Bawas MA Datangi PN Tanjung Balai, Akankah Terungkap Misteri Akte 14 Dalam Perkara SHM 74?

Editor : De Ola

Tanjungbalai, (JMG) – Badan Pengawasan (Bawas) Mahkamah Agung Republik Indonesia sejak Senin (06/10/2025) telah berada di Kota Tanjungbalai – Sumatera Utara. Informasi yang diperoleh media, Tim Bawas MA yang berjumlah empat orang hakim-hakim senior itu, akan menindak lanjuti atas laporan So Huan terkait kejanggalan perkara perdata Nomor 8/Pdt.G/2023/Pn Tjb. di PN Tanjung Balai.

So Huan yang sudah lama mencari keadilan terkait kejanggalan yang terjadi pada proses perkara perdata di PN Tanjung Balai akhirnya telah menemukan harapannya. Bak istilah kata “Pucuk di cinta ulam pun tiba, akhirnya pada Selasa (07/10/2025), sekira pukul 09.00 WIB, So Huan bersama istrinya Julianty hadir ke Mahkamah Keadilan di Kota Kerang, yakni Pengadilan Negeri Tanjung Balai.

Kedatangan So Huan bersama istrinya Julianty atas panggilan Tim Bawas MA yang akan melakukan pemeriksaan kepada sejumlah pihak terkait atas laporannya ke Bawas MA pada awal bulan Juni yang lalu, soal perkara perdata, khususnya Majelis Hakim PN Tanjung Balai yang telah memutus perkara perdata no.8 tersebut, yakni YS yang juga Ketua PN Tanjung Balai yang saat perkara itu digelar bertindak sebagai hakim Ketua serta hakim JS dan hakim WF.

So Huan bersama istrinya Julianty diperiksa selama dua jam lebih oleh Bawas Mahkamah Agung yang terdiri dari Hakim Tinggi dan Hakim Yustisia. Pemeriksaan tersebut pun berakhir sekitar pukul 11:00 WIB siang. Dan usai memberikan keterangan dihadapan Tim Hakim Bawas, kepada media, So Huan pun menuturkan bahwa ada belasan materi yang dipertanyakan oleh Bawas kepadanya. Diantaranya terkait kolerasi antara oknum Majelis Hakim dengan Penggugat, sejumlah bukti yang tidak relevan dengan pokok perkara, adanya akte fiktif serta dugaan rekayasa gugatan dan keterangan saksi “testimoni de auditu” yang tetap dijadikan pertimbangan oleh Majelis Hakim.
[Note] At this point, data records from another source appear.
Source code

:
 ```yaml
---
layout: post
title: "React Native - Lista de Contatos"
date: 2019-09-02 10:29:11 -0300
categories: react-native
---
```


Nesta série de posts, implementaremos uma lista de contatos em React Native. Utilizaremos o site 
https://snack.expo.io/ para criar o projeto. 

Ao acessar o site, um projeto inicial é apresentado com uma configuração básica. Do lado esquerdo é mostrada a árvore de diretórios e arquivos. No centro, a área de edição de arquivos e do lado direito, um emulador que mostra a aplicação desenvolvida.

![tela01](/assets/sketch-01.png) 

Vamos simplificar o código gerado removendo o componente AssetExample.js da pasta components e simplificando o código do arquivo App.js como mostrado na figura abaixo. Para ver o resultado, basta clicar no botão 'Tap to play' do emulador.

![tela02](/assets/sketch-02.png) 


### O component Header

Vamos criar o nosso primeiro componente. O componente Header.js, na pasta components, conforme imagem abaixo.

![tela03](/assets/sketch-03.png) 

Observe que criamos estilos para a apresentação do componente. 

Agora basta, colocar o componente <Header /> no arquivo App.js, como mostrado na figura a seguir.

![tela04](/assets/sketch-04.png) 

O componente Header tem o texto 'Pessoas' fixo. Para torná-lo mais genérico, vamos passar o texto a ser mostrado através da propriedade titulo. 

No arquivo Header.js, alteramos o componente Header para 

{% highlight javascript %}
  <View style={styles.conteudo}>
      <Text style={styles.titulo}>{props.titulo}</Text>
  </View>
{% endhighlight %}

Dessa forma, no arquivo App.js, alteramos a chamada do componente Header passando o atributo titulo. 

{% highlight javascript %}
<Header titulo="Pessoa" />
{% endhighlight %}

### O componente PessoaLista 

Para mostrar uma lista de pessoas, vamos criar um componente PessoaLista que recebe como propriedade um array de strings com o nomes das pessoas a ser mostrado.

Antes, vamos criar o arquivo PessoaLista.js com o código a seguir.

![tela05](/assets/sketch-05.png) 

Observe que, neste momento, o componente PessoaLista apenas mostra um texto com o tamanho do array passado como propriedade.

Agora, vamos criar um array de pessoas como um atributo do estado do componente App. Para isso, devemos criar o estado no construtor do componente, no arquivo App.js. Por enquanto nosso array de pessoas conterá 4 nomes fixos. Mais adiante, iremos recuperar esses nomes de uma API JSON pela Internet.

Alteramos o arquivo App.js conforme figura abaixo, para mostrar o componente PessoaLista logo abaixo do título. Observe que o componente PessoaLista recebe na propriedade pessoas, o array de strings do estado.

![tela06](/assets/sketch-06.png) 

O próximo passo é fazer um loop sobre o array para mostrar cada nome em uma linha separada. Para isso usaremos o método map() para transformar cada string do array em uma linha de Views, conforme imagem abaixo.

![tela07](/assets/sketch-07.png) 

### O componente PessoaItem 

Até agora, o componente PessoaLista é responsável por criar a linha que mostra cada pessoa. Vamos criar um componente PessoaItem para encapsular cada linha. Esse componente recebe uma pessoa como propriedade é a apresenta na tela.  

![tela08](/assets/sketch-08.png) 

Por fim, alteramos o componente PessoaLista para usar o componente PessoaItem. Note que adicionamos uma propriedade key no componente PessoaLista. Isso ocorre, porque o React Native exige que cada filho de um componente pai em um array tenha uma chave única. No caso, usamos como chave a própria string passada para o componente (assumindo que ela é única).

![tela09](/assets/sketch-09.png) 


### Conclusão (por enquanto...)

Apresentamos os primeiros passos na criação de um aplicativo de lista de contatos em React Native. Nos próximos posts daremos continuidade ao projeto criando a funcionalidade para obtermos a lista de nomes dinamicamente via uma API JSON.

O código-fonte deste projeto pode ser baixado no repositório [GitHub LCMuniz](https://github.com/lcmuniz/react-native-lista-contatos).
Kepada Tim Bawas MA, So Huan juga memaparkan adanya dugaan suap, permintaan uang dalam jumlah besar yang dilakukan oleh oknum anggota DPRD Kota Tanjungbalai yang belakangan di ketahui adalah juga suami dari salah seorang Majelis Hakim. Dikatakan So Huan, bahwa perkara tersebut juga telah menjadi konsumsi publik, baik di kota Tanjungbalai maupun di pusat, dan persoalan telah sampai kepada sejumlah lembaga tinggi dan tertinggi negara baik di tingkat provinsi Sumatera Utara maupun di Jakarta.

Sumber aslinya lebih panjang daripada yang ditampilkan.